I would provide additional answer which I think would be also suitable for other version differences in the future.
Run kubectl api-versions and check which version your cluster is supporting.
Go to the K8S API site and comapre autoscaling versions:
MetricSpec v2beta2 autoscaling Vs MetricSpec v2beta1 autoscaling .
(*) Just notice that you're in the correct K8S version in the url:
https:// kubernetes.io/docs/reference/generated/kubernetes-api/v1.23/#metricspec-v2beta1-autoscaling
In case you need to drive the horizontal pod autoscaler with a custom external metric, and only v2beta1 is available to you (I think this is true of GKE still), we do this routinely in GKE. You need:
A stackdriver monitoring metric, possibly one you create yourself,
If the metric isn't derived from sampling Stackdriver logs, a way to publish data to the stackdriver monitoring metric, such as a cronjob that runs no more than once per minute (we use a little python script and Google's python library for monitoring_v3), and
A custom metrics adapter to expose Stackdriver monitoring to the HPA (e.g., in Google, gcr.io/google-containers/custom-metrics-stackdriver-adapter:v0.10.0). There's a tutorial on how to deploy this adapter here. You'll need to ensure that you grant the required RBAC stuff to the service account running the adapter, as shown here. You may or may not want to grant the principal that deploys the configuration cluster-admin role as described in the tutorial; we use Helm 2 w/ Tiller and are careful to grant least privilege to Tiller to deploy.
Configure your HPA this way:
kind: HorizontalPodAutoscaler
apiVersion: autoscaling/v2beta1
metadata:
...
spec:
scaleTargetRef:
kind: e.g., StatefulSet
name: name-of-pod-to-scale
apiVersion: e.g., apps/v1
minReplicas: 1
maxReplicas: ...
metrics:
type: External
external:
metricName: "custom.googleapis.com|your_metric_name"
metricSelector:
matchLabels:
resource.type: "generic_task"
resource.labels.job: ...
resource.labels.namespace: ...
resource.labels.project_id: ...
resourcel.labels.task_id: ...
targetValue: e.g., 0.7 (i.e., if you publish a metric that measures the ratio between demand and current capacity)

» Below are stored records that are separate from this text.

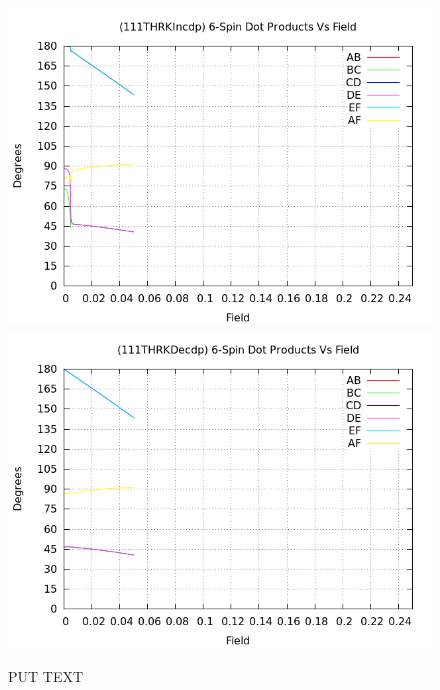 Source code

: \documentclass{article}
\begin{document}
\begin{figure}
\centering
\includegraphics[scale=0.55]{HVariedData/Pictures/111THRKIncdp.png}
\includegraphics[scale=0.55]{HVariedData/Pictures/111THRKDecdp.png}
\caption{PUT TEXT}
\end{figure}
\clearpage
\end{document}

If you ask kubectl for your HPA object, you won't see autoscaling/v2beta1 settings, but this works well:
kubectl get --raw /apis/autoscaling/v2beta1/namespaces/your-namespace/horizontalpodautoscalers/your-autoscaler | jq
So far, we've only exercised this on GKE. It's clearly Stackdriver-specific. To the extent that Stackdriver can be deployed on other public managed k8s platforms, it might actually be portable. Or you might end up with a different way to publish a custom metric for each platform, using a different metrics publishing library in your cronjob, and a different custom metrics adapter. We know that one exists for Azure, for example.